WHAT THE TASK ASKS →
Search the data for the string "price" and gather each line it is in.

Saved entries
------------

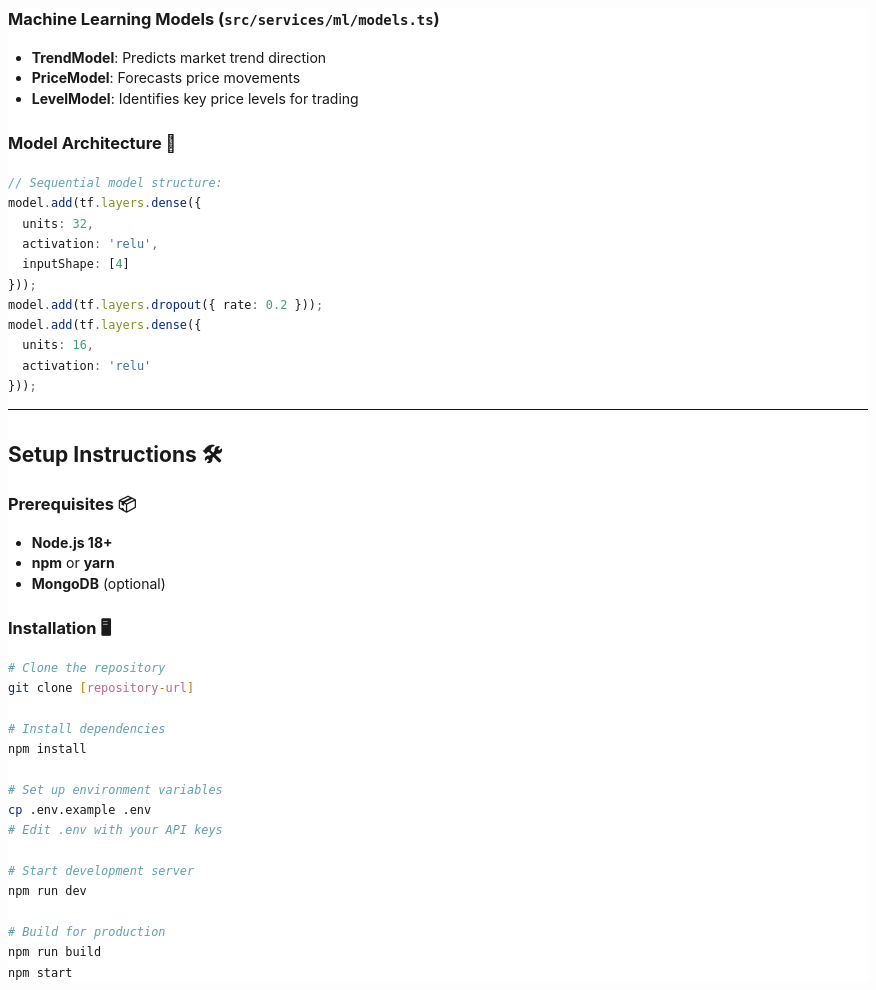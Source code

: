 ### **Machine Learning Models** (`src/services/ml/models.ts`)
- **TrendModel**: Predicts market trend direction
- **PriceModel**: Forecasts price movements
- **LevelModel**: Identifies key price levels for trading

### **Model Architecture** 🧠
```typescript
// Sequential model structure:
model.add(tf.layers.dense({
  units: 32,
  activation: 'relu',
  inputShape: [4]
}));
model.add(tf.layers.dropout({ rate: 0.2 }));
model.add(tf.layers.dense({
  units: 16,
  activation: 'relu'
}));
```

---

## **Setup Instructions** 🛠️

### **Prerequisites** 📦
- **Node.js 18+**
- **npm** or **yarn**
- **MongoDB** (optional)

### **Installation** 🖥️
```bash
# Clone the repository
git clone [repository-url]

# Install dependencies
npm install

# Set up environment variables
cp .env.example .env
# Edit .env with your API keys

# Start development server
npm run dev

# Build for production
npm run build
npm start
```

------------

FINISHED TASK →
- **PriceModel**: Forecasts price movements
- **LevelModel**: Identifies key price levels for trading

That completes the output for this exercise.